In just the last few months I have seen ridiculous scenarios such as borrowers being asked for full documentation of their income on FHA streamline refinances! Or borrowers’ credit scores becoming an issue on streamline refinances.
Some time ago we began to see many lenders start enforcing a 580 minimum credit score in order to qualify for an FHA loan. At the end of January, Wells Fargo raised the minimum credit score for loans submitted by mortgage brokers to 620. To put that into perspective, a couple of years ago 620 was the score we looked for to qualify for a conventional Fannie Mae or Freddie Mac loan. At about the same time, everyone received a memo from Taylor, Bean and Whitaker – for a very long time one of the last bastions of wholesale lenders who followed FHA guidelines and still my personal favorite lender – indicating that TBW would no longer accept FHA loans with credit scores under 600.
I know that, to people with good credit, and to mortgage originators who specialize in loans for clients with excellent credit, griping about having to adhere to credit scores that low seems ridiculous. But to those loan originators who have made a specialty of helping good people who’ve been thrown a few unexpected curveballs in life yet still recovered, this goes against everything the FHA program represents.
I want to make one thing clear. I’m not talking about those people the subprime industry pushed into home loans without caring about anything except whether their credit profile fit into a box in a qualifying matrix. The people who had a history of borrowing too much every time they got access to credit again and then letting everything go when the payments added up. I’m talking about people who may have been laid off, or the primary wage earner in their family had health problems but who fought tooth and nail trying to keep their head above water and only used their credit cards to keep food on the table until they had to choose between their power bill or their credit card payment. But who did everything they could to re-establish a good payment history once their emergency was over. The kind of people who have downright terrible credit scores but are really a good bet when it comes to whether or not they will make their house payment.

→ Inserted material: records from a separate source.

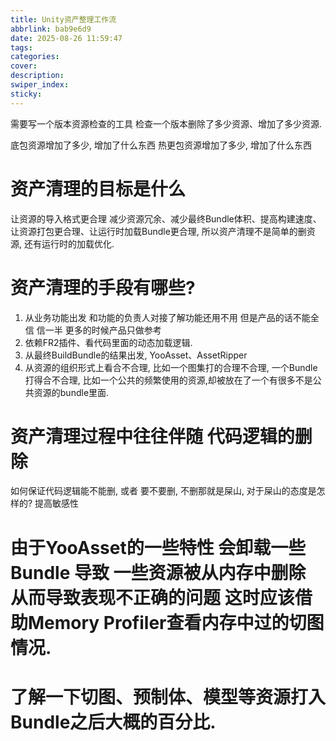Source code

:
 ```yaml
---
title: Unity资产整理工作流
abbrlink: bab9e6d9
date: 2025-08-26 11:59:47
tags:
categories:
cover:
description:
swiper_index:
sticky:
---
```


需要写一个版本资源检查的工具 检查一个版本删除了多少资源、增加了多少资源.

底包资源增加了多少, 增加了什么东西
热更包资源增加了多少, 增加了什么东西

# 资产清理的目标是什么

让资源的导入格式更合理
减少资源冗余、减少最终Bundle体积、提高构建速度、让资源打包更合理、让运行时加载Bundle更合理, 所以资产清理不是简单的删资源, 还有运行时的加载优化.

# 资产清理的手段有哪些?

1. 从业务功能出发 和功能的负责人对接了解功能还用不用 但是产品的话不能全信 信一半 更多的时候产品只做参考
2. 依赖FR2插件、看代码里面的动态加载逻辑.
3. 从最终BuildBundle的结果出发, YooAsset、AssetRipper
4. 从资源的组织形式上看合不合理, 比如一个图集打的合理不合理, 一个Bundle打得合不合理, 比如一个公共的频繁使用的资源,却被放在了一个有很多不是公共资源的bundle里面.



# 资产清理过程中往往伴随 代码逻辑的删除

如何保证代码逻辑能不能删, 或者 要不要删, 不删那就是屎山, 对于屎山的态度是怎样的? 提高敏感性

# 由于YooAsset的一些特性 会卸载一些Bundle 导致 一些资源被从内存中删除 从而导致表现不正确的问题 这时应该借助Memory Profiler查看内存中过的切图情况.

# 了解一下切图、预制体、模型等资源打入Bundle之后大概的百分比.
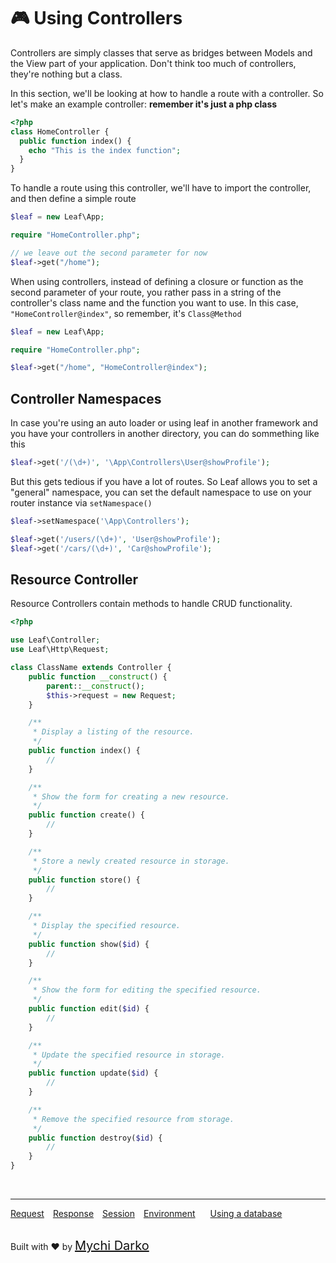 # 🎮 Using Controllers

Controllers are simply classes that serve as bridges between Models and the View part of your application. Don't think too much of controllers, they're nothing but a class.

In this section, we'll be looking at how to handle a route with a controller. So let's make an example controller: **remember it's just a php class**

```php
<?php
class HomeController {
  public function index() {
    echo "This is the index function";
  }
}
```

To handle a route using this controller, we'll have to import the controller, and then define a simple route

```php
$leaf = new Leaf\App;

require "HomeController.php";

// we leave out the second parameter for now
$leaf->get("/home");
```

When using controllers, instead of defining a closure or function as the second parameter of your route, you rather pass in a string of the controller's class name and the function you want to use. In this case, `"HomeController@index"`, so remember, it's `Class@Method`

```php
$leaf = new Leaf\App;

require "HomeController.php";

$leaf->get("/home", "HomeController@index");
```

## Controller Namespaces

In case you're using an auto loader or using leaf in another framework and  you have your controllers in another directory, you can do sommething like this

```php
$leaf->get('/(\d+)', '\App\Controllers\User@showProfile');
```

But this gets tedious if you have a lot of routes. So Leaf allows you to set a "general" namespace, you can set the default namespace to use on your router instance via `setNamespace()`

```php
$leaf->setNamespace('\App\Controllers');

$leaf->get('/users/(\d+)', 'User@showProfile');
$leaf->get('/cars/(\d+)', 'Car@showProfile');
```

## Resource Controller

Resource Controllers contain methods to handle CRUD functionality.

```php
<?php

use Leaf\Controller;
use Leaf\Http\Request;

class ClassName extends Controller {
    public function __construct() {
        parent::__construct();
        $this->request = new Request;
    }

    /**
     * Display a listing of the resource.
     */
    public function index() {
        //
    }

    /**
     * Show the form for creating a new resource.
     */
    public function create() {
        //
    }

    /**
     * Store a newly created resource in storage.
     */
    public function store() {
        //
    }

    /**
     * Display the specified resource.
     */
    public function show($id) {
        //
    }

    /**
     * Show the form for editing the specified resource.
     */
    public function edit($id) {
        //
    }

    /**
     * Update the specified resource in storage.
     */
    public function update($id) {
        //
    }

    /**
     * Remove the specified resource from storage.
     */
    public function destroy($id) {
        //
    }
}
```

<br>
<hr>

<a href="#/leaf/v/2.1/http/request" style="margin: 0px">Request</a>
<a href="#/leaf/v/2.1/http/response" style="margin: 0px 10px;">Response</a>
<a href="#/leaf/v/2.1/http/session" style="margin: 0px; 10px;">Session</a>
<a href="#/leaf/v/2.1/environment" style="margin: 0px 10px;">Environment</a>
<a href="#/leaf/v/2.1/database" style="margin: 0px 10px;">Using a database</a>

<br>
Built with ❤ by <a href="https://mychi.netlify.com" style="font-size: 20px; color: #111;" target="_blank">Mychi Darko</a>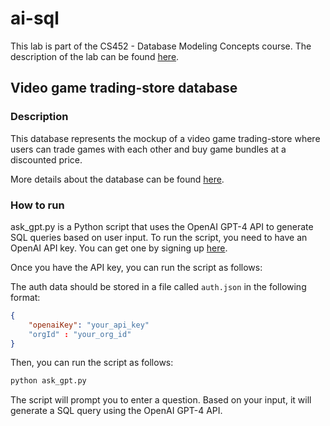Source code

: # ai-sql

This lab is part of the CS452 - Database Modeling Concepts course. The description of the lab can be found [here](description.md).

## Video game trading-store database

### Description

This database represents the mockup of a video game trading-store where users can trade games with each other and buy game bundles at a discounted price.

More details about the database can be found [here](database.md).

### How to run

ask_gpt.py is a Python script that uses the OpenAI GPT-4 API to generate SQL queries based on user input. To run the script, you need to have an OpenAI API key. You can get one by signing up [here](https://beta.openai.com/signup/).

Once you have the API key, you can run the script as follows:

The auth data should be stored in a file called `auth.json` in the following format:

```json
{
    "openaiKey": "your_api_key"
    "orgId" : "your_org_id"
}
```

Then, you can run the script as follows:

```bash
python ask_gpt.py
```

The script will prompt you to enter a question. Based on your input, it will generate a SQL query using the OpenAI GPT-4 API.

Over 24 years in the real estate/mortgage industry has shown me that there are a lot of people in both of those groups. Over the last few years there has even been another group. Those with 690 to 750 credit scores who would gladly take a $10,000 payment from a house flipper to stand in as a straw buyer to help consummate a fraudulent real estate transaction.
Now, in the midst of this huge crisis the mortgage industry is in, those good folks are being thrown under the bus because the mortgage industry has become too reliant on automated underwriting and credit scores instead of traditional guidelines and common sense. The system has become disconnected from the people and it gets worse every day.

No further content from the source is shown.